The message? There's time to fix this.
"We don't want to continue this trend," said center Michael Husar, one of the seniors who organized the impromptu get-together that took just a few minutes. "That's not what Air Force football is about."
Among the primary speakers at the meeting were Husar, Moshood Adeniji and Christian Spears, who is not a senior but has assumed a leadership role on the defense.
The meeting came after a third consecutive loss for the Falcons, a stretch in which they gave up 150 points. And it all came against conference opponents.
"All of the seniors kind of together knew we needed to get together to kind of rally the guys a little and get them all on the same page," running back Anthony LaCoste said. "It was good. It kind of opened up some eyes for some people. We've got to get off our butts and get our minds right and play like we know we can play."
Husar said the meeting was more practical than emotional. There was no yelling and no finger pointing. Instead, it was a chance to make sure everyone remained in tune with same goals and what it will require in the different facets of the game to achieve them.
"It was just a chance to get everyone in the same room, freshmen included, and talk to everyone at the same time," Husar said. "It's the only time in our busy schedules where we can do that."
Air Force plays 6 p.m. Saturday at Nevada (2-2, 0-1).
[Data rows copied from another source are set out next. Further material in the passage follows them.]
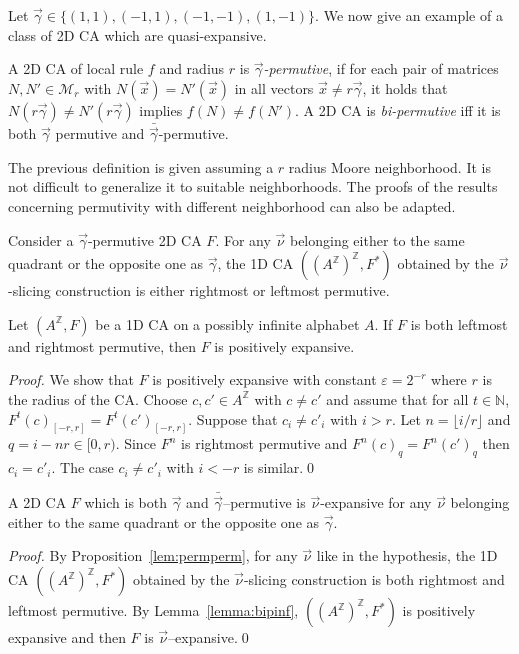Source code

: \documentclass{llncs}
\newcommand{\z}{\ensuremath{\mathbb{Z}}\xspace}
\newcommand{\n}{\ensuremath{\mathbb{N}}\xspace}
\newcommand{\az}{\ensuremath{A^{\mathbb{Z}}}\xspace}
\newcommand{\para}[1]{(#1)}
\newcommand{\nn}{\vec\nu}
\newcommand{\gv}{\vec\gamma}
\newcommand{\xx}{\vec x}
\newcommand{\Mr}{\ensuremath{\mathcal{M}_r}\xspace}
\begin{document}
Let $\gv\in\{(1,1),(-1,1),(-1,-1),(1,-1)\}$.
We now give an example of a class of 2D CA which are quasi-expansive. 
\begin{definition}[Permutivity]
A 2D CA of local rule $f$ and radius $r$ is
\emph{$\gv$-permutive}, if for each pair of matrices
$N,N'\in\Mr$ with $N(\xx)=N'(\xx)$ in all vectors $\xx\neq
r\gv$, it holds that $N(r\gv)\ne N'(r\gv)$ implies
$f(N)\ne f(N')$. A 2D CA is \emph{bi-permutive} iff it is both
$\gv$ permutive and $\bar{\gv}$-permutive.
\end{definition}
The previous definition is given assuming a $r$ radius Moore
neighborhood. It is not difficult to generalize it to suitable
neighborhoods. The proofs of the results concerning permutivity
with different neighborhood can also be adapted.
\begin{proposition}\label{lem:permperm}
Consider a $\gv$-permutive 2D CA $F$. For any $\nn$ belonging either to the same quadrant or the opposite one as $\gv$, the 1D CA 
$\para{(\az)^\z, F^*}$ obtained by
the $\nn$-slicing construction is either rightmost or leftmost permutive.
\end{proposition}
\begin{lemma}
\label{lemma:bipinf} Let $\para{\az,F}$ be a 1D CA on a possibly
infinite alphabet $A$. If $F$ is both leftmost and rightmost
permutive, then $F$ is positively expansive.
\end{lemma}
\begin{proof}
We show that $F$ is positively expansive with constant
$\varepsilon=2^{-r}$ where $r$ is the radius of the CA. Choose
$c,c'\in\az$ with $c\neq c'$ and assume that for all $t\in\n$,
$F^t(c)_{[-r,r]}=F^t(c')_{[-r,r]}$. Suppose that $c_i\neq c'_i$ with
$i>r$. Let $n=\lfloor i/r\rfloor$ and $q=i-nr\in [0,r)$. Since
$F^n$ is rightmost permutive and $F^n(c)_q=F^n(c')_q$ then
$c_i=c'_i$. The case $c_i\neq c'_i$ with $i<-r$ is similar.\qed
\end{proof}
\begin{proposition}
\label{prop:bipexp} A 2D CA $F$ which is both $\gv$ and
$\bar{\gv}$--permutive is $\nn$-expansive for any $\nn$ belonging either to the same quadrant or the opposite one as $\gv$.
\end{proposition}
\begin{proof}
By Proposition~\ref{lem:permperm}, for any $\nn$ like in the hypothesis, the 1D CA $\para{(\az)^\z, F^*}$ obtained by
the $\nn$-slicing construction is both rightmost and leftmost
permutive. By Lemma~\ref{lemma:bipinf}, $\para{(\az)^\z, F^*}$ is
positively expansive and then $F$ is $\nn$--expansive.\qed
\end{proof}
\end{document}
The Wolf Pack have also faced a difficult schedule to this point, with lopsided losses at UCLA and Florida State before opening the league season with a victory over Hawaii on Saturday.
Even with Navy on the horizon next week, the players are in no position to overlook anyone.
That and many topics were discussed Monday.
"Talking is one thing, but we need to produce and actually walk the walk as well," junior safety Jamal Byrd said of the meeting's theme. "We're not just trying to win the Commander-in-Chief's Trophy, but we want to actually make a statement in the Mountain West and we don't feel like it's too late to do that."